By Yerima Kini Nsom
The President and the Chair of the Board of Directors of the African Export and Import Bank, Afreximbank, Prof. Benedict Oramah, says Cameroon has a vibrant economy that can support the business venture of his institution in the Central African Sub Region.
He made the remark to the press recently shortly after inspecting the piece of land on which the bank’s Trade Centre for the African Sub Region will be constructed, at the Etoudi neighbourhood in Yaounde.
Prof. Oramah visited the site with his collaborators in the company of the Minister of State Property and Land Tenure, Henri Eyebe Ayissi. Stating why the bank was pitching tent in Yaounde, Prof. Oramah described the Central African sub region, in which Cameroon is found, as an important region for the bank. He said the region remains an enticing business hub for them, especially within the context of the support the bank is giving to the African Continental Free Trade Agreement implementation. While describing Cameroon as a country with a vibrant economy, Prof. Oramah, said they were opening an office in Yaounde because it will bring them closer to other countries in the sub region. He said the bank was doing business with other countries in the Central African sub region through its Abidjan’s office in Ivory Coast.

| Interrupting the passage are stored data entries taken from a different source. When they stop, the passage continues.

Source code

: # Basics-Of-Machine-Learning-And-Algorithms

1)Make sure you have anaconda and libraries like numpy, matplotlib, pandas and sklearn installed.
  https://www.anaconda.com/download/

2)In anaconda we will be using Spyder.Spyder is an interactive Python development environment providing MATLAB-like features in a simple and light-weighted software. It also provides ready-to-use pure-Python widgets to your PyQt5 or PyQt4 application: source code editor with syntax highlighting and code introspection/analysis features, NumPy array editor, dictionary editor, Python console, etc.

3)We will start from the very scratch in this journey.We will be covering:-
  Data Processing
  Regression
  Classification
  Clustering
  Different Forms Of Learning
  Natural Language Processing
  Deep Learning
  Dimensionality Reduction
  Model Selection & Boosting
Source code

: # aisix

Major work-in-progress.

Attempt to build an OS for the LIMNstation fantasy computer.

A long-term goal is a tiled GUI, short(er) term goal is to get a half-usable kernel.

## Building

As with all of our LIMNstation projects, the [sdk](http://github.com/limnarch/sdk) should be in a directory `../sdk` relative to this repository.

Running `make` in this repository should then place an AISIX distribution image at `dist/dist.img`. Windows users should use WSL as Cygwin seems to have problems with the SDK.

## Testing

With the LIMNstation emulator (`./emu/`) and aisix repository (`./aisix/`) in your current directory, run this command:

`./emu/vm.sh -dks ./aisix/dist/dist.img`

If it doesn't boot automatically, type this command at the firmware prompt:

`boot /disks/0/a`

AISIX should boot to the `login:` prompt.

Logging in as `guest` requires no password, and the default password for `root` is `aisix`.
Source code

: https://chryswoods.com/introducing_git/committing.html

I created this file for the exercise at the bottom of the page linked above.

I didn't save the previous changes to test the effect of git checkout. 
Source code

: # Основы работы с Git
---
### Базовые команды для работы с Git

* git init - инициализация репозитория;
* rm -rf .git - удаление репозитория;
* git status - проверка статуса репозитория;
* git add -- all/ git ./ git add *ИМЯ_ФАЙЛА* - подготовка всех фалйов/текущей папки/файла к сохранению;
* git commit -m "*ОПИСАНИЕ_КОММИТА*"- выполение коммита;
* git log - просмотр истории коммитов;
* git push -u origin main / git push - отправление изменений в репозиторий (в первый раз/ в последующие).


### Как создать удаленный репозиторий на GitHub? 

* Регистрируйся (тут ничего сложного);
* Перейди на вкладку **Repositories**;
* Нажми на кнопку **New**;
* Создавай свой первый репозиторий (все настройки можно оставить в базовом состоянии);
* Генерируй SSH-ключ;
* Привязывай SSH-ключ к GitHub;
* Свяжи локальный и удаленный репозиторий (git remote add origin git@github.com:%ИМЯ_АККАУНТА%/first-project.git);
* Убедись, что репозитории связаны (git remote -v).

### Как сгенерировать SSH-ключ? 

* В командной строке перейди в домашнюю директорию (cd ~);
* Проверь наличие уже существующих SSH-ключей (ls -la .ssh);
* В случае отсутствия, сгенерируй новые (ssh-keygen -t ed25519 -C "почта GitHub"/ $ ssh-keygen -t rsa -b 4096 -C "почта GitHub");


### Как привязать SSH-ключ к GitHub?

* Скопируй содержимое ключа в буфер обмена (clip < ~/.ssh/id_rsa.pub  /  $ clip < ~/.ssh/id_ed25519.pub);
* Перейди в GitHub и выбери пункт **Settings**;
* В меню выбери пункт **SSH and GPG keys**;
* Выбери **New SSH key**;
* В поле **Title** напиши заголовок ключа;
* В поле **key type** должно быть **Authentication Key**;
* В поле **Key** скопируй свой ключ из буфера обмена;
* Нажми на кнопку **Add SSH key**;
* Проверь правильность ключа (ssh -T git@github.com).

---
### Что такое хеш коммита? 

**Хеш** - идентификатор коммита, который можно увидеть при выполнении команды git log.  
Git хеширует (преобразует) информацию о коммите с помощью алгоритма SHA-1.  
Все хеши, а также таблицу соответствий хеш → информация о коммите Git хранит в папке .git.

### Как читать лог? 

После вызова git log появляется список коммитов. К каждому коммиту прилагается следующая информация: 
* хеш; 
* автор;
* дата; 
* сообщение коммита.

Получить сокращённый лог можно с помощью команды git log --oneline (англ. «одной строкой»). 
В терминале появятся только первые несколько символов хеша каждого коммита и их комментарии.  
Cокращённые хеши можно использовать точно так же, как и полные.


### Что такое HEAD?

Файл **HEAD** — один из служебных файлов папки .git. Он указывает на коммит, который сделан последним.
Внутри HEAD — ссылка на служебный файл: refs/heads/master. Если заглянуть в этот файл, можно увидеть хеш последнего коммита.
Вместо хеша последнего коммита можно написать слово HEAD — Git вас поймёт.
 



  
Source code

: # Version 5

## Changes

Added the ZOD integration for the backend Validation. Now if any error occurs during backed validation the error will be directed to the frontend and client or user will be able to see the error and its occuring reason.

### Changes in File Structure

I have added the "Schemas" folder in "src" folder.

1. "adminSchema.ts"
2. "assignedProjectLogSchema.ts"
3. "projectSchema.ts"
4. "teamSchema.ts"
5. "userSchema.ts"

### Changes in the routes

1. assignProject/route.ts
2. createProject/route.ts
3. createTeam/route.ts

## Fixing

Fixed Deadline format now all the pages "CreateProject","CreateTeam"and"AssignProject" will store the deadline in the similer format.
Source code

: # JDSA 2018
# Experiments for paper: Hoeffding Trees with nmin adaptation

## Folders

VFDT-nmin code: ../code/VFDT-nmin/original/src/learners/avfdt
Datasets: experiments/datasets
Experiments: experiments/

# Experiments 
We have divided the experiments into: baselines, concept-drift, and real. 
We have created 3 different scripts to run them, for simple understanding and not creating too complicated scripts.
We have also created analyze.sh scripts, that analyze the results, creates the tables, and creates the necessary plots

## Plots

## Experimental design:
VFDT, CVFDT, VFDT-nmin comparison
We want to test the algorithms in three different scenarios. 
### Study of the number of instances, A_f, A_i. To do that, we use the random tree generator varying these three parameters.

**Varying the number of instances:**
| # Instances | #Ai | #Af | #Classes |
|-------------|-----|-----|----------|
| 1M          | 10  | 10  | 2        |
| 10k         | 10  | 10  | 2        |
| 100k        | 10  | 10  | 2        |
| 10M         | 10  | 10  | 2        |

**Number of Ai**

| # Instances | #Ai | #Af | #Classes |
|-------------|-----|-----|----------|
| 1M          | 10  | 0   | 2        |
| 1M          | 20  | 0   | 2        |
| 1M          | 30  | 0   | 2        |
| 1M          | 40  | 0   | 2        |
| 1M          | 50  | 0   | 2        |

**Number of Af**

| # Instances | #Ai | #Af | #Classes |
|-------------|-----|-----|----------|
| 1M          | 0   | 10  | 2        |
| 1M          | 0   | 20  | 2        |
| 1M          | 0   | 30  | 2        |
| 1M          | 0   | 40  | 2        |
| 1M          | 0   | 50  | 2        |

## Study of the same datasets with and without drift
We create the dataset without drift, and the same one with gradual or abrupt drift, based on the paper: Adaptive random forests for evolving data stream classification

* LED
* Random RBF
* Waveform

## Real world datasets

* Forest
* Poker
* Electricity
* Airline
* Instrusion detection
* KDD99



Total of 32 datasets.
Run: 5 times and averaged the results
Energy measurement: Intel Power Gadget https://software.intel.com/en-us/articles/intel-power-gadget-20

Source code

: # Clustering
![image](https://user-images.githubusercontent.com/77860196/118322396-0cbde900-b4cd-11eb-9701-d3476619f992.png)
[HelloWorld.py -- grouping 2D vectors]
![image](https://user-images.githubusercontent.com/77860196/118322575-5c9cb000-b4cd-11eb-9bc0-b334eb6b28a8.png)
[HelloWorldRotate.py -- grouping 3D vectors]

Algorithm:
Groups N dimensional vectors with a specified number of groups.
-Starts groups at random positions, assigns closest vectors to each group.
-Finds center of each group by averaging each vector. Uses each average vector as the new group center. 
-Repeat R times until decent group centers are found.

Talking about the bank’s business roadmap in Central Africa, the Afreximbank boss expressed a lot of optimism. Hear him: I think we have targeted that we should be doing investments in the next five years of not less than 5 billion US dollars by starting this office. We expect that within the next three years, we will deliver this project. Given our experience with other projects we are doing elsewhere, we expect that this project will cost between 120-150 million US dollars”. The character and the aesthetics of the construction indicate that the Afreximbank Africa Trade Centre in Yaounde will be a piece of architectural marvel. The complex will harbour the bank’s regional offices, a trade centre, information centre, a conference centre, a trade show centre as well as an international class hotel among other structures.
For one thing, the Africa Trade centre in Yaounde will only be a byword of Afreximbank’s ambitious programme to transform its regional offices into a network of trade centres. Afreximbank is a pan-African multilateral financial institution that shoulders the responsibility to fund and promote intra and extra-African trade. The bank deploys innovative structures to deliver financing solutions that support the transformation of the structure of Africa’s trade. It also helps to accelerate industrialisation and intra-regional trade, thereby boasting economic expansion in Africa.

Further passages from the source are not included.